──────── Data shown ────────
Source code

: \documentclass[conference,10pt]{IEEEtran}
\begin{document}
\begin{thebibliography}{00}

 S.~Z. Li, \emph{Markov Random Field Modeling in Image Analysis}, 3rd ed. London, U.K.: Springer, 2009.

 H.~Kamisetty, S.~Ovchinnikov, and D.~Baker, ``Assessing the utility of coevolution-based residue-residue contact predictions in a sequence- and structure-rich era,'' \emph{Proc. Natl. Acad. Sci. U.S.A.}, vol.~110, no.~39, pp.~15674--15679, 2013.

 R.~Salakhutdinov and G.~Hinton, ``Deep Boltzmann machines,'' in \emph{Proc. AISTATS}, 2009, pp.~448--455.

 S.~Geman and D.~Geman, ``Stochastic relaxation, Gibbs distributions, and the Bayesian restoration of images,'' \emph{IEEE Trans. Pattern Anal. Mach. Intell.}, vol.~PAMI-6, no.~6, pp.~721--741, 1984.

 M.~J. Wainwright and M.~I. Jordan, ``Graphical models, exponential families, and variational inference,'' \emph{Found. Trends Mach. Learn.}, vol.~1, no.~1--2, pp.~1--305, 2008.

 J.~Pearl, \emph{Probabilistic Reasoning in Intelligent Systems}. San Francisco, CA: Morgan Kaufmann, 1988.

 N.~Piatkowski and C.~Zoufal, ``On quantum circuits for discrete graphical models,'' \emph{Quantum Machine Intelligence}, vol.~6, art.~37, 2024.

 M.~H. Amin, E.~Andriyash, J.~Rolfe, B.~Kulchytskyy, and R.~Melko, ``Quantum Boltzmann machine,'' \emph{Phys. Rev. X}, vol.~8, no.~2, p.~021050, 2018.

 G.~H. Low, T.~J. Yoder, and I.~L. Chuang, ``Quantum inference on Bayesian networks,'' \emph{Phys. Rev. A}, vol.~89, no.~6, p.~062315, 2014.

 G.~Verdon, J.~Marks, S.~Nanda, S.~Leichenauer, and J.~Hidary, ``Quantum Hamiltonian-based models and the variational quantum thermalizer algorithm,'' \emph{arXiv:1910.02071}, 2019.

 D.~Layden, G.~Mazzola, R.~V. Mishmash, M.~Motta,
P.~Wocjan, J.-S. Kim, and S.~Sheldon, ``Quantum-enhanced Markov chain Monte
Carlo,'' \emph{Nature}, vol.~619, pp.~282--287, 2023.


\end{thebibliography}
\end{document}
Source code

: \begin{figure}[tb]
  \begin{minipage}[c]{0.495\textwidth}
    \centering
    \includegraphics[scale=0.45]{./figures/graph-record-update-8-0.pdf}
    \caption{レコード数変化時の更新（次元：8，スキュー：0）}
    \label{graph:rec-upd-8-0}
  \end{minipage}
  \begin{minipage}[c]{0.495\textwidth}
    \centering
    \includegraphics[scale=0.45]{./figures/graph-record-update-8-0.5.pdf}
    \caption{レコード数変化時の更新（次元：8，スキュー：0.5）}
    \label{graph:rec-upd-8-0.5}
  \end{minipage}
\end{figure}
────────
* [Exercise requirements]:
Which lines of the records contain the word "includegraphics"? Copy each of them.

* [Result for this task]:
    \includegraphics[scale=0.45]{./figures/graph-record-update-8-0.pdf}
    \includegraphics[scale=0.45]{./figures/graph-record-update-8-0.5.pdf}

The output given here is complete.